Éden fechou os olhos. Ela conhecia bem a fama dos Mitchell — afinal, era colunista de um jornal conceituado e escrever sobre cada escândalo dessa família era uma de suas muitas funções. O noivo, Julian Mitchell, era o primo "perfeito" de Blake Mitchell, o namorado de Willow. A família era um bastião de tradições vazias e fotos editadas para que todo mundo pareça extremamente feliz. Tudo fachada.
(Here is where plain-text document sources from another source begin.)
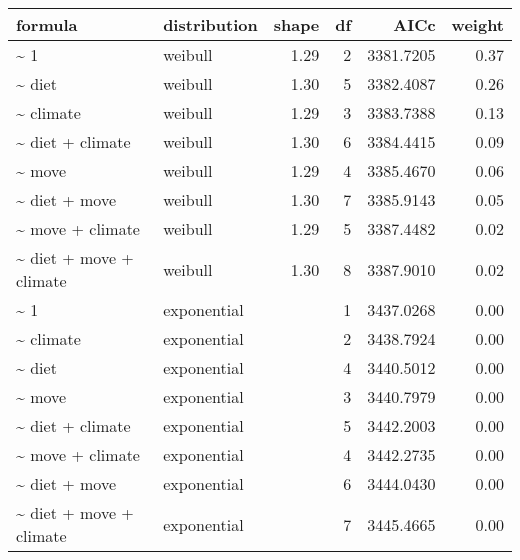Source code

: \begin{table}[ht]
\centering
\begin{tabular}{llrrrr}
 formula & distribution & shape & df & AICc & weight \\ 
  \hline
\~{} 1 & weibull & 1.29 & 2 & 3381.7205 & 0.37 \\ 
  \~{} diet & weibull & 1.30 & 5 & 3382.4087 & 0.26 \\ 
  \~{} climate & weibull & 1.29 & 3 & 3383.7388 & 0.13 \\ 
  \~{} diet + climate & weibull & 1.30 & 6 & 3384.4415 & 0.09 \\ 
  \~{} move & weibull & 1.29 & 4 & 3385.4670 & 0.06 \\ 
  \~{} diet + move & weibull & 1.30 & 7 & 3385.9143 & 0.05 \\ 
  \~{} move + climate & weibull & 1.29 & 5 & 3387.4482 & 0.02 \\ 
  \~{} diet + move + climate & weibull & 1.30 & 8 & 3387.9010 & 0.02 \\ 
  \~{} 1 & exponential &  & 1 & 3437.0268 & 0.00 \\ 
  \~{} climate & exponential &  & 2 & 3438.7924 & 0.00 \\ 
  \~{} diet & exponential &  & 4 & 3440.5012 & 0.00 \\ 
  \~{} move & exponential &  & 3 & 3440.7979 & 0.00 \\ 
  \~{} diet + climate & exponential &  & 5 & 3442.2003 & 0.00 \\ 
  \~{} move + climate & exponential &  & 4 & 3442.2735 & 0.00 \\ 
  \~{} diet + move & exponential &  & 6 & 3444.0430 & 0.00 \\ 
  \~{} diet + move + climate & exponential &  & 7 & 3445.4665 & 0.00 \\ 
  \end{tabular}
\label{tab:erg}
\end{table}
Muita aparência, muito dinheiro e uma rigidez que beirava o desconforto.

— Sinto muito pela moça. Mas o que a intoxicação dela tem a ver comigo?

Tudo! Você vai ser a acompanhante do Atlas. É simples! Você só precisa colocar um vestido, sorrir para o fotógrafo, fingir que é a pessoa mais sociável do mundo por algumas horas e evitar que o Atlas fique com aquela cara de 'eu odeio casamentos' em todas as fotos. Por favor, Den!

— Willow, não. Eu já decidi meu roteiro. Envolve resolução de assassinatos e nenhuma interação humana. Eu não sou um anteparo para preencher buraco visual de ninguém.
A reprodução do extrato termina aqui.